| Exercise details |
Pick every line out of the entries below that holds the string "owner", and report them.

| Material provided |

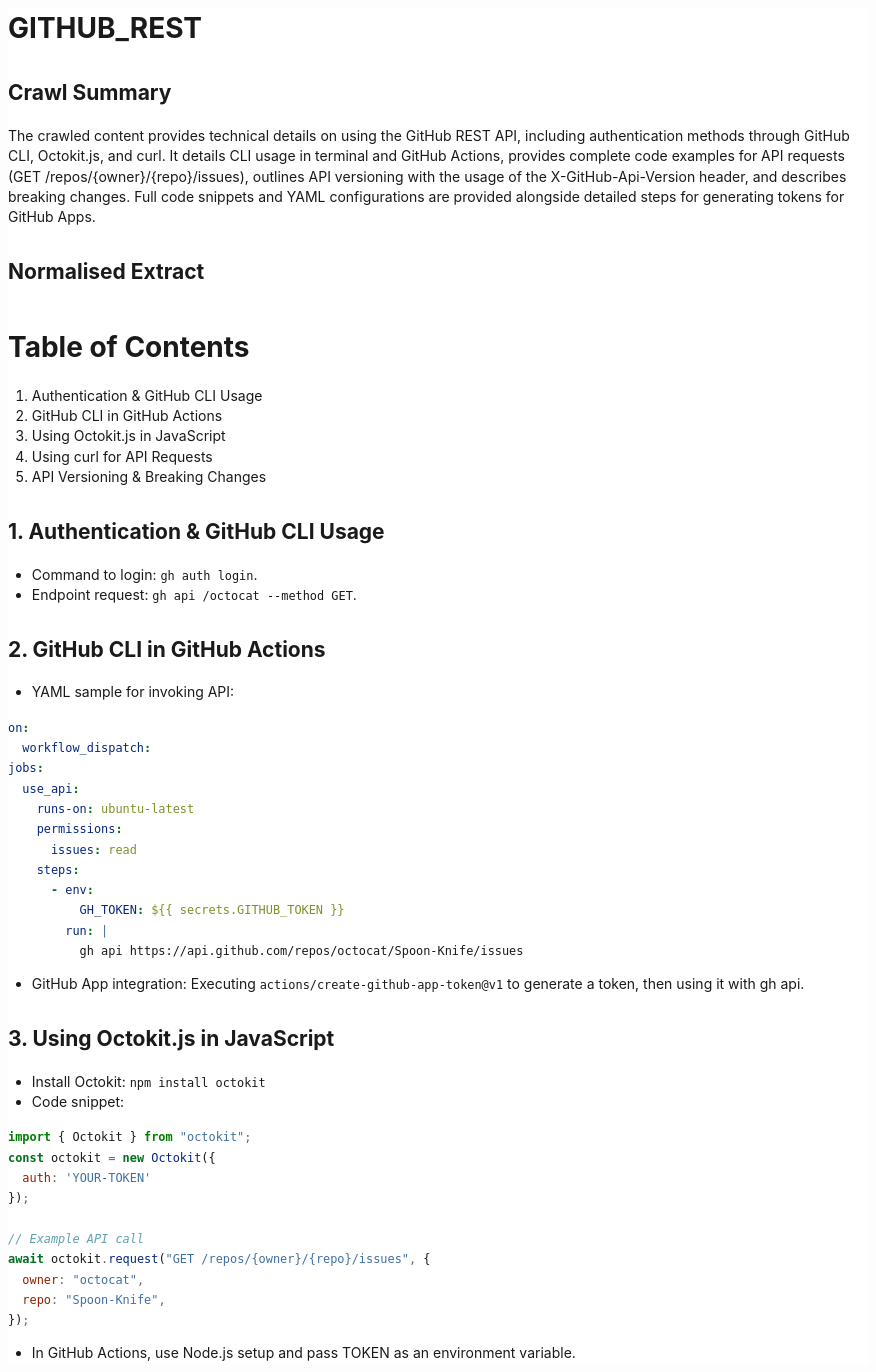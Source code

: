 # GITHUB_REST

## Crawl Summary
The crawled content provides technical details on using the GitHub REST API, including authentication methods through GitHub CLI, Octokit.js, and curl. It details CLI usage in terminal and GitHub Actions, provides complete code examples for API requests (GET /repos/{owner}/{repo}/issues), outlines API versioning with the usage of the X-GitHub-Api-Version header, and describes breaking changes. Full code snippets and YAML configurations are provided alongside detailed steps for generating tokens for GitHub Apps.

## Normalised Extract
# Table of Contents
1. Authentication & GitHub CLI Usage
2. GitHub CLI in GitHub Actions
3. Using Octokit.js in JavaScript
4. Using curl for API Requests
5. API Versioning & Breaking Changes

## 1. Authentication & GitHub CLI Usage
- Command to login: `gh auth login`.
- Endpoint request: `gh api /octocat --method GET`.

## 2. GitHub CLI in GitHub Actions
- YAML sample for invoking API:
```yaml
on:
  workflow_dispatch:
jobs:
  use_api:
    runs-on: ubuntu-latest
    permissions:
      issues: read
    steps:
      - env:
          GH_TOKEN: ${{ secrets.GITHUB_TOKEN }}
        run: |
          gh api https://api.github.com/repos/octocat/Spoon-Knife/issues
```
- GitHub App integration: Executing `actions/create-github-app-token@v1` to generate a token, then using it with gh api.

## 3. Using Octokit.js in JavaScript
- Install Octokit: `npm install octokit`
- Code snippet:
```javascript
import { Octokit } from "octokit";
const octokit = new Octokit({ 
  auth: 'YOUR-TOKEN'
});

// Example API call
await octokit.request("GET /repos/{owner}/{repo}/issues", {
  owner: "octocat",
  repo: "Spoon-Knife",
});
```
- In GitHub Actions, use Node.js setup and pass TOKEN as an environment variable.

...

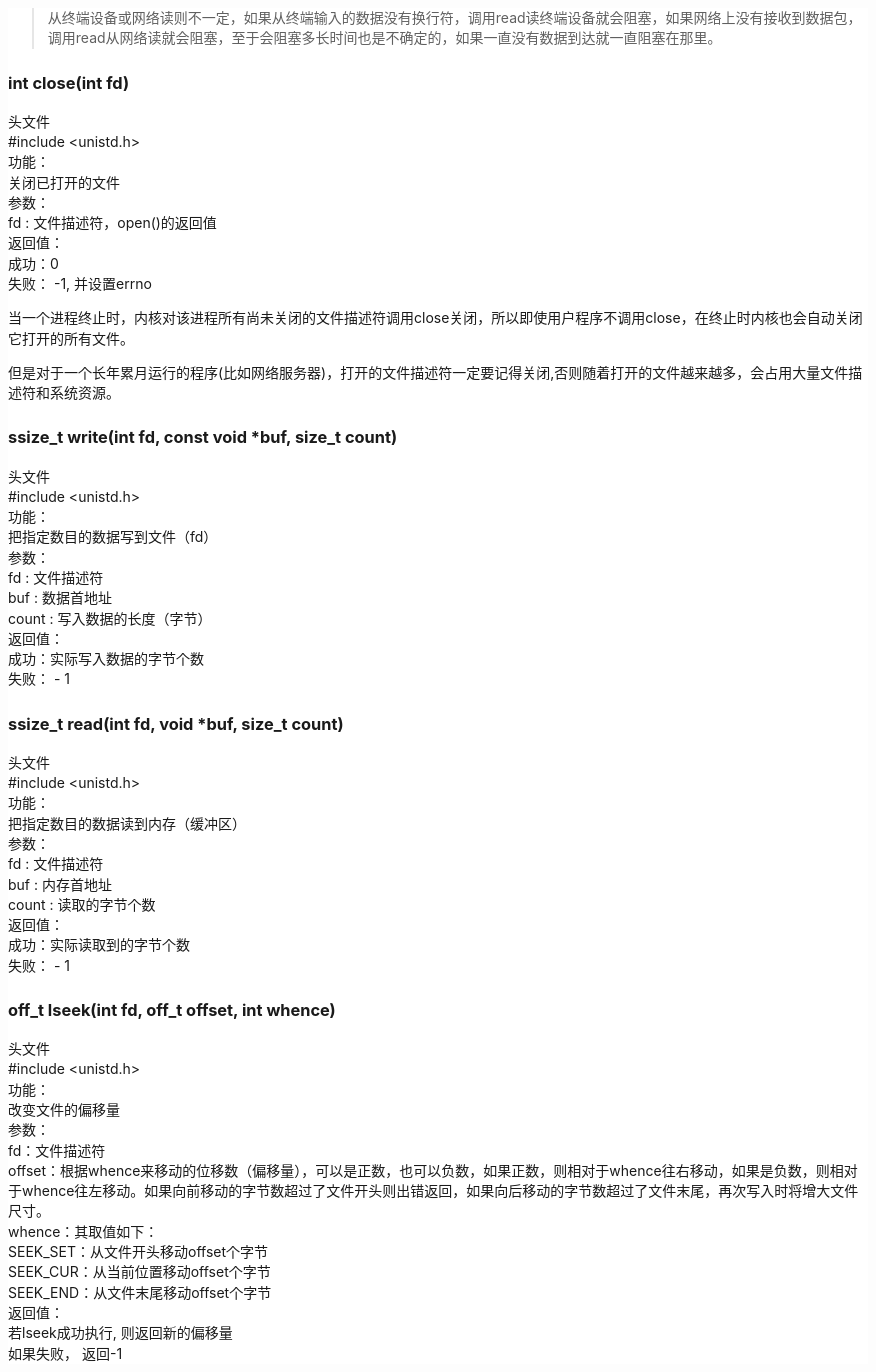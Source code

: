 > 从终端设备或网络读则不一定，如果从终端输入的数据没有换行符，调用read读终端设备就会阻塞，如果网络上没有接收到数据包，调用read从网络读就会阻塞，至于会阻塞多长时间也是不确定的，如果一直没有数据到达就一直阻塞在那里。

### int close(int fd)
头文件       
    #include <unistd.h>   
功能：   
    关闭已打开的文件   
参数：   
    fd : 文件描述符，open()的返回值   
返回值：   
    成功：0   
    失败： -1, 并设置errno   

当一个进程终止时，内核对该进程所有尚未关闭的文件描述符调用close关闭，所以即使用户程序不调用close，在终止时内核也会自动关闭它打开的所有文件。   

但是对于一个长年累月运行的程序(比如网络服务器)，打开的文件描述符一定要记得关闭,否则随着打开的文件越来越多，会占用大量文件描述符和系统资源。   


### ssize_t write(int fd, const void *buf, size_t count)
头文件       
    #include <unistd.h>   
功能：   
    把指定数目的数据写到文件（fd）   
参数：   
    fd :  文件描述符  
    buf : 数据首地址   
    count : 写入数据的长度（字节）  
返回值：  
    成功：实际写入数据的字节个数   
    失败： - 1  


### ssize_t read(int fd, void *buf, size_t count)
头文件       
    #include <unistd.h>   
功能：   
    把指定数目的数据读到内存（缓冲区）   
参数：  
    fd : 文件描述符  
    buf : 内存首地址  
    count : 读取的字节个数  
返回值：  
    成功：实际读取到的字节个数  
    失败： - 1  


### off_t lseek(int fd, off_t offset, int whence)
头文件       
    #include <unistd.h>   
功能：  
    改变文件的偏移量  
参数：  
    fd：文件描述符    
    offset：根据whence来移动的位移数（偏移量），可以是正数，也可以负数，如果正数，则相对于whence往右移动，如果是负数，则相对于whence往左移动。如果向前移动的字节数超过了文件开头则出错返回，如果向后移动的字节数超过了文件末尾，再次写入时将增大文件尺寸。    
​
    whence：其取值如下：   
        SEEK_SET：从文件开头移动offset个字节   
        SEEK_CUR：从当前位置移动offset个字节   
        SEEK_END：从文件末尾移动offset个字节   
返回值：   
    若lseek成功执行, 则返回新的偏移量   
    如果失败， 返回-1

| Answer box |
The crawled content provides technical details on using the GitHub REST API, including authentication methods through GitHub CLI, Octokit.js, and curl. It details CLI usage in terminal and GitHub Actions, provides complete code examples for API requests (GET /repos/{owner}/{repo}/issues), outlines API versioning with the usage of the X-GitHub-Api-Version header, and describes breaking changes. Full code snippets and YAML configurations are provided alongside detailed steps for generating tokens for GitHub Apps.
await octokit.request("GET /repos/{owner}/{repo}/issues", {
  owner: "octocat",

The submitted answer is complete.